Welcome to our GitHub repository for the Great Expectations workshop!
We use the python package great_expecations to create expectations for our ingress data. This workshop teaches you the basics on how to implement and use this package.
$ python -m pip install -r ./requirements.txt
$ python3 -m venv great-expectations-workshop
Windows:
$ great-expectations-workshop\Scripts\activate.bat
$ python -m pip install -r requirements.txt
$ python -m ipykernel install --name great-expectations-workshop
MacOS/Unix:
$ source great-expectations-workshop/bin/activate
$ python -m pip install -r requirements.txt
$ python -m ipykernel install --name great-expectations-workshop
$ conda create -n great-expectations-workshop pip -y
$ conda activate great-expectations-workshop
$ python -m pip install -r requirements.txt
$ python -m ipykernel install --name great-expectations-workshop
$ cd <repository directory>
$ jupyter notebook
open workshop-pydata-part1.ipynb
if you are working with a virtual environment, change your kernel to great-expectations-workshop
$ cd <repository directory>
$ jupyter notebook
open workshop-pydata-part2.ipynb
in another terminal run great_expectations suite edit demo_suite
$ great_expectations init
First, Great Expectations will create a new directory:
OK to proceed? [Y/n]: Y
Would you like to configure a Datasource? [Y/n]: Y
What data would you like Great Expectations to connect to?
1. Files on a filesystem
What are you processing your files with?
1. Pandas
Enter the path (relative or absolute) of the root directory where the data files are stored.
./data
Give your new Datasource a short name.
[data__dir]: weather_data
Great Expectations will now add a new Datasource 'weather_data' to your deployment,
by adding this entry to your great_expectations.yml:
Would you like to proceed? [Y/n]: Y
The original dataset can be found through this link. The dataset used here is an adapted version of the original version from Kaggle (reduced and simplified, hopefully).
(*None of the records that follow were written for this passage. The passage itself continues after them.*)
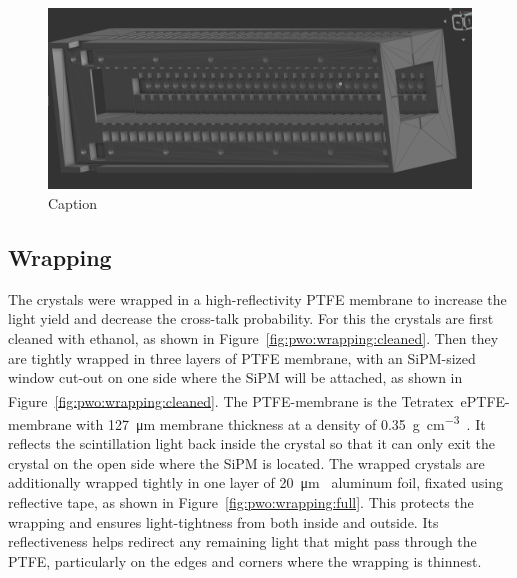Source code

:\begin{figure}[h]
    \centering
    \includegraphics[width=0.5\linewidth]{fig/pbwo4Detector/housingSTL.png}
    \caption{Caption}
    \label{fig:enter-label}
\end{figure}

\subsection{Wrapping}
The crystals were wrapped in a high-reflectivity PTFE membrane to increase the light yield and decrease the cross-talk probability.
For this the crystals are first cleaned with ethanol, as shown in Figure~\ref{fig:pwo:wrapping:cleaned}.
Then they are tightly wrapped in three layers of PTFE membrane, with an \gls{SiPM}-sized window cut-out on one side where the SiPM will be attached, as shown in Figure~\ref{fig:pwo:wrapping:cleaned}.
The PTFE-membrane is the Tetratex\textsuperscript{{\textregistered}}~ePTFE-membrane with \SI{127}{\micro\meter} membrane thickness at a density of \SI{0.35}{\gram\per\centi\meter^3}~\cite{rene}. %
It reflects the scintillation light back inside the crystal so that it can only exit the crystal on the open side where the SiPM is located.
The wrapped crystals are additionally wrapped tightly in one layer of \SI{20}{\micro\meter}~\cite{rene} aluminum foil, fixated using reflective tape, as shown in Figure~\ref{fig:pwo:wrapping:full}.
This protects the wrapping and ensures light-tightness from both inside and outside.
Its reflectiveness helps redirect any remaining light that might pass through the PTFE, particularly on the edges and corners where the wrapping is thinnest.

\begin{figure}[h]
    \centering        
    \hspace{0.02\textwidth}
    \\
\end{figure}
 
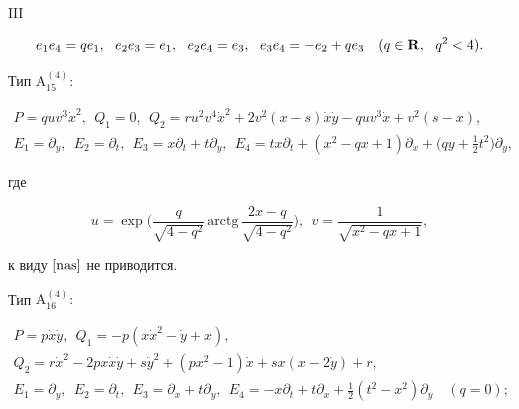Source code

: \begin{thms}
$\mathrm {III}$


$$


e_1e_4=qe_1,\ \ e_2e_3=e_1,\ \


e_2e_4=e_3,\ \ e_3e_4=-e_2+qe_3\quad (q\in{\bold R},\ \ q^2<4).


$$








Тип $\mathrm{A^{(4)}_{15}}{:}$


\begin{gather*}


P=quv^3\Dot x^2, \ \  Q_1=0, \ \ Q_2=


ru^2v^4\Dot x^2+2v^{2}(x-s)\Dot x\Dot y


-quv^{3}\Dot x+v^{2}(s-x),\\


E_1=\partial_y,\ \ E_2=\partial_ t,


\ \ E_3=x\partial_t+t\partial_y,\ \


E_4=tx\partial_t+(x^2-qx+1)\partial_x+


\bigg(qy+\frac12 t^2\bigg)\partial_y,


\end{gather*}


где


$$


u=\exp\bigg({\frac{q}{\sqrt{4-q^2}}\,\mathrm{arctg}\,


{\frac{2x-q}{\sqrt{4-q^2}}}}\bigg), \ \


v={\frac{1}{\sqrt{x^2-qx+1}}},


$$


к виду $\eqref{nas}$ не приводится.





Тип $\mathrm{A^{(4)}_{16}}{:}$


\begin{gather*}


P=p\Dot x\Dot y, \ \


Q_1=-p(x\Dot x^2-\Dot y +x),\\


Q_2=r\Dot x^2-2px\Dot x\Dot y+s\Dot y^2+(px^2-1)\Dot x


+sx(x-2\Dot y)+r,\\


E_1=\partial_y,\ \ E_2=\partial_ t,


\ \ E_3=\partial_x+t\partial_y,


\ \ E_4=-x\partial_t+t\partial_x+\frac12(t^2-x^2)\partial_y\quad (q=0);



\end{gather*}
\end{thms}
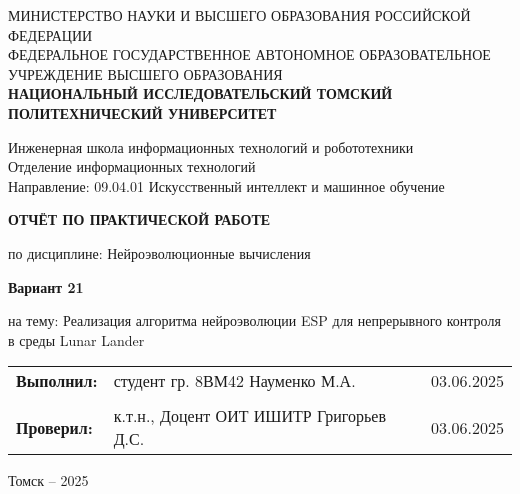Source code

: \documentclass[a4paper,12pt]{article}
\begin{document}
\begin{titlepage}
	\vspace*{1cm}
	{\small
		\begin{center}
			МИНИСТЕРСТВО НАУКИ И ВЫСШЕГО ОБРАЗОВАНИЯ РОССИЙСКОЙ ФЕДЕРАЦИИ\\
			ФЕДЕРАЛЬНОЕ ГОСУДАРСТВЕННОЕ АВТОНОМНОЕ ОБРАЗОВАТЕЛЬНОЕ УЧРЕЖДЕНИЕ ВЫСШЕГО ОБРАЗОВАНИЯ\\
			\textbf{НАЦИОНАЛЬНЫЙ ИССЛЕДОВАТЕЛЬСКИЙ ТОМСКИЙ ПОЛИТЕХНИЧЕСКИЙ УНИВЕРСИТЕТ}
		\end{center}
	}
	\vspace{0.5cm}
	\begin{center}
		Инженерная школа информационных технологий и робототехники\\
		Отделение информационных технологий\\
		Направление: 09.04.01 Искусственный интеллект и машинное обучение
	\end{center}
	\vspace{1cm}
	\begin{center}
		\textbf{ОТЧЁТ ПО ПРАКТИЧЕСКОЙ РАБОТЕ}
	\end{center}
	\begin{center}
		по дисциплине: Нейроэволюционные вычисления
	\end{center}
	\vspace{0.5cm}
	\begin{center}
		\textbf{Вариант 21}
	\end{center}
	\begin{center}
		на тему: Реализация алгоритма нейроэволюции ESP для непрерывного контроля в среды Lunar Lander
	\end{center}
	\vspace{1cm}
	
	\begin{tabular}{p{} p{} p{}}
		\textbf{Выполнил:} & студент гр. 8ВМ42 \newline Науменко М.А. & 03.06.2025 \\
		& & \\
		\textbf{Проверил:} & к.т.н., Доцент ОИТ ИШИТР \newline Григорьев Д.С. & 03.06.2025
	\end{tabular}
	\vfill
	\begin{center}
		Томск – 2025
	\end{center}
\end{titlepage}
\end{document}
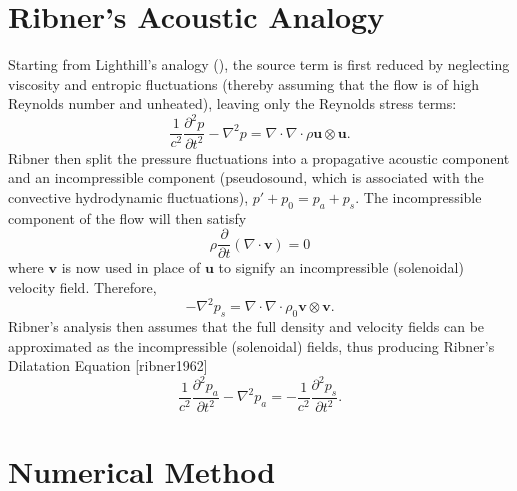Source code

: \section{Ribner's Acoustic Analogy}
Starting from Lighthill's analogy (), the source term is first reduced by neglecting viscosity and entropic fluctuations (thereby assuming that the flow is of high Reynolds number and unheated), leaving only the Reynolds stress terms:
\begin{equation}
	\frac{1}{c^2}\frac{\partial^2 p}{\partial t^2} - \nabla^2 p = \nabla \cdot \nabla \cdot \rho \mathbf{u} \otimes \mathbf{u}.
\end{equation}
Ribner then split the pressure fluctuations into a propagative acoustic component and an incompressible component (pseudosound, which is associated with the convective hydrodynamic fluctuations), $p' + p_0 = p_a + p_s$. 
The incompressible component of the flow will then satisfy
\begin{equation}
	 \rho \frac{\partial}{\partial t} (\nabla \cdot \mathbf{v} )  = 0
\end{equation}
where $\mathbf{v}$ is now used in place of $\mathbf{u}$ to signify an incompressible (solenoidal) velocity field. 
Therefore, 
\begin{equation}
	- \nabla^2 p_s = \nabla \cdot \nabla \cdot \rho_0 \mathbf{v} \otimes \mathbf{v}.
\end{equation}
Ribner's analysis then assumes that the full density and velocity fields can be approximated as the incompressible (solenoidal) fields, thus producing Ribner's Dilatation Equation [ribner1962]
\begin{equation}
	\frac{1}{c^2}\frac{\partial^2 p_a}{\partial t^2} - \nabla^2 p_a = -\frac{1}{c^2}\frac{\partial^2 p_s}{\partial t^2}.
\end{equation} 

\section{Numerical Method}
- Id - id associated with a particular weather station
- Elevation - self explanatory
- Lat - Latitude
- Lon - Longitude
- Code - Station number
- City - City associated with the station
- Timestamp - time when the record was made
- Precip - hourly amount of precipitation in milimiters
- Air_pres - air pressure in hPa
- Solar_rad - kJ / m2 solar radiation
- Temp - temperature during the past hour
- Rel_humidity - relative humidity (percentage)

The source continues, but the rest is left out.